In our domain, Jon Katzenbach's definition of a team informs how we interact with our project members. A Team is defined as ...
A group of qualified individual who hold each other mutually accountable for a shared outcome - Katzenbach, Wisdom of Teams
It has been suggested that ...
The Estimate-Commitment relationship stands in opposition to collaboration. It works against collaboration. It supports conflict, not teamwork.
This position is counter to our Katzenbach based teaming processes. The conjecture that estimates work against collaboration, rather than for collaboration, removes the mutual accountability condition for team success.
This is like speaking with our builder about the bedroom remodel project and him saying...
Oh here's my estimate to complete your bedroom remodel, but I have no intention of meeting that estimate.
Where we work, Estimates provide clarity and understanding of the mutual accountability for the shared outcome between the group of qualified individuals.
Where we work, and apply Agile software development processes, we've adopted Seven Pillars of Program Success. We work hard, every day, to: †
- Have a well understood set of capabilities needed to define "Done" in units of measure meaningful to the decision makers. These are usually stated in terms of effectiveness and performance.
- Have a genuine integrated plan associated with measuring physical percent complete in terms of Quantifiable Backup Data (QBD) to inform our Estimate To Complete (ETC) and Estimate at Completion (EAC). This QBD is a perfect fit with Agile's working software, predefined with the needed capabilities. This is why, in our domain, Earned Value Management + Agile is a match made in heaven.

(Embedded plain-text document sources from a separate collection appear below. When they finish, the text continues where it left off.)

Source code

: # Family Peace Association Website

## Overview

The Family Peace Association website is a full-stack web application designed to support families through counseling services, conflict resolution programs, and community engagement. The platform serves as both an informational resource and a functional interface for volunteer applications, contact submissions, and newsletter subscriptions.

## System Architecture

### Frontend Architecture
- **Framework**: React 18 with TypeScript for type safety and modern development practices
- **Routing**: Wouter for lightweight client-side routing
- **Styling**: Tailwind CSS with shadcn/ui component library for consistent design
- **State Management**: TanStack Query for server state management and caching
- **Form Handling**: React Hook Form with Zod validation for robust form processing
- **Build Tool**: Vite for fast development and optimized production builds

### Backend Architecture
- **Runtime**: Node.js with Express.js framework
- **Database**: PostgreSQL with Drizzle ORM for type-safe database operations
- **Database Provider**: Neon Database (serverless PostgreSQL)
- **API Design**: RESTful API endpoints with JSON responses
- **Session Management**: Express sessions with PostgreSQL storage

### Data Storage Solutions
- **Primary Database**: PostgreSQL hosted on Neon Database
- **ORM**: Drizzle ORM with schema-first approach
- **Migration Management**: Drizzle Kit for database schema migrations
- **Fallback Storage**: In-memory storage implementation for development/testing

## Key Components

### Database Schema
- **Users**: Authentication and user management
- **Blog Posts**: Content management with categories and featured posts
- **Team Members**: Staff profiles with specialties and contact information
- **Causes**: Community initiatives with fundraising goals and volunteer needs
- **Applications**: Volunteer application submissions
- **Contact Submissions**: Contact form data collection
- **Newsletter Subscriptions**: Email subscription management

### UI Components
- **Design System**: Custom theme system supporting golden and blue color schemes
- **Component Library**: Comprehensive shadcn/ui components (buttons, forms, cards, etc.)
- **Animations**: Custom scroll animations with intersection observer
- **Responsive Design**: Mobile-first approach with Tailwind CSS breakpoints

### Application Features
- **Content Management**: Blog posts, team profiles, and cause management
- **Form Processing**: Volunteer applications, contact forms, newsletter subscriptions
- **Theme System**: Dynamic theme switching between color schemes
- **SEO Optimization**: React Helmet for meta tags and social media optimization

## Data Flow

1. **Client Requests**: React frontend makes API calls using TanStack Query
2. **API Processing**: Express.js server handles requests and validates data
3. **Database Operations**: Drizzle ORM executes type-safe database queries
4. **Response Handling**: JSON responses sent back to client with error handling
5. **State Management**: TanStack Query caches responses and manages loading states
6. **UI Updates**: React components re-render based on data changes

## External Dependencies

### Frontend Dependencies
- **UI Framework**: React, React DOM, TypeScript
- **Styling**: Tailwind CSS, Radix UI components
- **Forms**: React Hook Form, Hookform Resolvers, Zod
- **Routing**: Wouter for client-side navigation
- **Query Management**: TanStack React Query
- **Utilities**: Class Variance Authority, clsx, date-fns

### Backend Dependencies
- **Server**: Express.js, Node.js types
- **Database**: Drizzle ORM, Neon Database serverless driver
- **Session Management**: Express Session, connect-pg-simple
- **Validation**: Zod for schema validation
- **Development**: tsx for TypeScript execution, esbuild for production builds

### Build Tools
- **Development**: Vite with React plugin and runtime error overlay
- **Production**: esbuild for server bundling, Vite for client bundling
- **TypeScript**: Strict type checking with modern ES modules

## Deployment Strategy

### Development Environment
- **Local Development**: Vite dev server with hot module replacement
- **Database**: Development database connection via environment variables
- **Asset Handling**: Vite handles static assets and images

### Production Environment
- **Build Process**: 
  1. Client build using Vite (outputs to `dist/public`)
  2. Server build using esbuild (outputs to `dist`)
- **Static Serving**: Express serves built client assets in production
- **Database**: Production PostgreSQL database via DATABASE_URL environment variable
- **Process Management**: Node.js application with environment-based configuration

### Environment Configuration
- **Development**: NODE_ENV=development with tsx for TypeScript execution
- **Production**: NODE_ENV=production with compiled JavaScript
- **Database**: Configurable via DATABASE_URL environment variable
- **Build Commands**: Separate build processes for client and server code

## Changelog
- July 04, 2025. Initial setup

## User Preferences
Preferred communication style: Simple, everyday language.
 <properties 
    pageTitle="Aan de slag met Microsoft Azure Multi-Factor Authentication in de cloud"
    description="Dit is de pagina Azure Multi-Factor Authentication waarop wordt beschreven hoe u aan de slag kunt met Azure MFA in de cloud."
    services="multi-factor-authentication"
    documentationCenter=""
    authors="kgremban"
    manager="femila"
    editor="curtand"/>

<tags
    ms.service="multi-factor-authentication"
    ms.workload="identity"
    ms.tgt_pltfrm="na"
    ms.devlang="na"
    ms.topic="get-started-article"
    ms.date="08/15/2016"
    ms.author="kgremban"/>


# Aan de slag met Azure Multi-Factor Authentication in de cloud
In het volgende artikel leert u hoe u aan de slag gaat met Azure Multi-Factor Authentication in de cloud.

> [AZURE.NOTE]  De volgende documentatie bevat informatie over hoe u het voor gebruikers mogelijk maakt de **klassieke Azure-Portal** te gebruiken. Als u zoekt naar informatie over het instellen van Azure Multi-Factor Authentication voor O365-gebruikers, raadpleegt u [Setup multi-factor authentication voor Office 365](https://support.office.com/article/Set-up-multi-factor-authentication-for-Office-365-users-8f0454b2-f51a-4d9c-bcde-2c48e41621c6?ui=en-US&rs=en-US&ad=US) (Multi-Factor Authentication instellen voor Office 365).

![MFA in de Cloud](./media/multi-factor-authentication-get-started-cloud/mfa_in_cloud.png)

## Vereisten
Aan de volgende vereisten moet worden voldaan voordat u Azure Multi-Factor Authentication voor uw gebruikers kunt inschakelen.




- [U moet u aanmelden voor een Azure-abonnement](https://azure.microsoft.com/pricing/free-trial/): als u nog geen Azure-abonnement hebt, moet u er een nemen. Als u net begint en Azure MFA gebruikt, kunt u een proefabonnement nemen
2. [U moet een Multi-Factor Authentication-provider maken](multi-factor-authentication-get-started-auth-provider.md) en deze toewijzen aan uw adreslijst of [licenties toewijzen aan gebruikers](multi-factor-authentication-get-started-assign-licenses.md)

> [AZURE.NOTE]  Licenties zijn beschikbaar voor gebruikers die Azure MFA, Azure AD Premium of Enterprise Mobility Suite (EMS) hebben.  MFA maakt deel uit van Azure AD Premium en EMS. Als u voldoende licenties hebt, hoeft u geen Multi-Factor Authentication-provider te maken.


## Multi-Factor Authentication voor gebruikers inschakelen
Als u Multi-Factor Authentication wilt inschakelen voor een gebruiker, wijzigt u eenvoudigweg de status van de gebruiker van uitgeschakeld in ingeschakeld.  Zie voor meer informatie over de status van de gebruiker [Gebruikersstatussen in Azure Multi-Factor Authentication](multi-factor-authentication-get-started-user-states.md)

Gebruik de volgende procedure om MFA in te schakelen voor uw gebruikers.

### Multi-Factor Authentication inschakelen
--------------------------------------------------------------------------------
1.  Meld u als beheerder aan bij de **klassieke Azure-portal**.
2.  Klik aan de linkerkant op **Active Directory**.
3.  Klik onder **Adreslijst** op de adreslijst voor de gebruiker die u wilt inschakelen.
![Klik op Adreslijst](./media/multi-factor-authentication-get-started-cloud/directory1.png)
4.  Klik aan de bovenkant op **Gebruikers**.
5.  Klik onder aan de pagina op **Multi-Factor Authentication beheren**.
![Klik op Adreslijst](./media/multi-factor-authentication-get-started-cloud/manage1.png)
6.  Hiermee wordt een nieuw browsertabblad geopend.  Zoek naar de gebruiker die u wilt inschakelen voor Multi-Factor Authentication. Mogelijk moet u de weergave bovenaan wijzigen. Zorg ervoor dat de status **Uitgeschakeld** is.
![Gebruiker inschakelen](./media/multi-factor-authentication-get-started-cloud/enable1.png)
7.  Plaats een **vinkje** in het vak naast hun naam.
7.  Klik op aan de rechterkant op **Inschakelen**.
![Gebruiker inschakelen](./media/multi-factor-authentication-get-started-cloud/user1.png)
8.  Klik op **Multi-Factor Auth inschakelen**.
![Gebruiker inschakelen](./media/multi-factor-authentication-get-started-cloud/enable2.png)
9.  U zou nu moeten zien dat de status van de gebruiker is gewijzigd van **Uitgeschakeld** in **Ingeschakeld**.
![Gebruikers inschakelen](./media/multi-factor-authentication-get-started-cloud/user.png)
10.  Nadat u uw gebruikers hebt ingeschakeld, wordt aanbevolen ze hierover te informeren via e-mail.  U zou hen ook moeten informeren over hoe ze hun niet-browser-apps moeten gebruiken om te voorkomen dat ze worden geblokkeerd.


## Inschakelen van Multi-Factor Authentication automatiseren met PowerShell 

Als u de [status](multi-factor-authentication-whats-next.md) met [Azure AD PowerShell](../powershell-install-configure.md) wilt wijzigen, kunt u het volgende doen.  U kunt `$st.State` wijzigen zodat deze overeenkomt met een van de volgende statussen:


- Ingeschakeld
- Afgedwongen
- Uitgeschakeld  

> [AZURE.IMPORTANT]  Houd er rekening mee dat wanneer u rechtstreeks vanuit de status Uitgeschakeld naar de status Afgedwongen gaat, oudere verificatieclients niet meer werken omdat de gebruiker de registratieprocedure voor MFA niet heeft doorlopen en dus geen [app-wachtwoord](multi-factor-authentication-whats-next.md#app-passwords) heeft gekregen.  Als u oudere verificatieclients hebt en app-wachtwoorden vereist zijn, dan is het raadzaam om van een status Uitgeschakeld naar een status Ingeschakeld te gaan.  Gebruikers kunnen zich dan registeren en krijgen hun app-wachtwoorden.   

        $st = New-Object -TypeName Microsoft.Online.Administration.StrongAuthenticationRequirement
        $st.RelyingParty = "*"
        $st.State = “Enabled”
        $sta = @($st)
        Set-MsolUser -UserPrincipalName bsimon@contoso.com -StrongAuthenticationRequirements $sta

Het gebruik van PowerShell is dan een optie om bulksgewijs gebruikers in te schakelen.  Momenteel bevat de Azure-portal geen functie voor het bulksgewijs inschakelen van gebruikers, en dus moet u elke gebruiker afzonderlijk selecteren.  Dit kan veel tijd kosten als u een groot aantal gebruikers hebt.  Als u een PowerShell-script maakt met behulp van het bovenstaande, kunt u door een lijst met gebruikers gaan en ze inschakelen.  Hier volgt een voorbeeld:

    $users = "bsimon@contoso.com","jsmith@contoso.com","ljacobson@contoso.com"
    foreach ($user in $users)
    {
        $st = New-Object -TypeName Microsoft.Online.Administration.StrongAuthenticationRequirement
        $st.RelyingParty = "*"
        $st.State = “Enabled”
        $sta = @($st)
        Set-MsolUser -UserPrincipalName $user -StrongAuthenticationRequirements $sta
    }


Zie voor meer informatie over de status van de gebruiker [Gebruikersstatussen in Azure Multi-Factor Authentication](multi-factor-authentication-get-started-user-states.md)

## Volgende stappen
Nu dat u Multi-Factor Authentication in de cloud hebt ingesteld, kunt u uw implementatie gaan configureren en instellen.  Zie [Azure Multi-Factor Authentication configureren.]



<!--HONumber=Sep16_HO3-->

- Produce an independent estimate of the cost, schedule, and probability the needed capabilities will perform as planned. These estimates is truly independent and not part of a missionary movement where people are trying to sell the program or force it to fit within the available funds.
- Provide sufficient and stable funding.
- Establish a culture of asking for and listening to outside competencies.
- Assure a willingness to ask hard questions and the courage and energy to not quit until there are credible answers to the questions.
- Recognize that it takes requirements (the implementation of the capabilities), resources, business processes, and everyone working together to increase the probability of success.
Your domain of course will be different. You or your team may not work on projects must succeed on our before the needed date, at or below the needed budget with the needed capabilities. That is, you can show up late, over budget, and with missing capabilities and the customer will consider that OK. And just to be clear, the notion of the value of incremental delivery is defined by the receiver of those capabilities, not the producer. Ask the customer if the partial outcomes can actually be put to productive use in the business environment. Capabilities Based Planning defines which capabilities are needed in what order to provide business value.
We show up late, over budget, and with missing capabilities many times of course - so no need to point that out - without corrective actions attached. Any number of reports, including bogus reports show this. But a critical understanding is we know we're going to be late, and we know we're going to be over budget, and most of the time we know the delivered capabilities will not meet the intended specifications every reporting period and have a plan (maybe not the right plan) to fix it.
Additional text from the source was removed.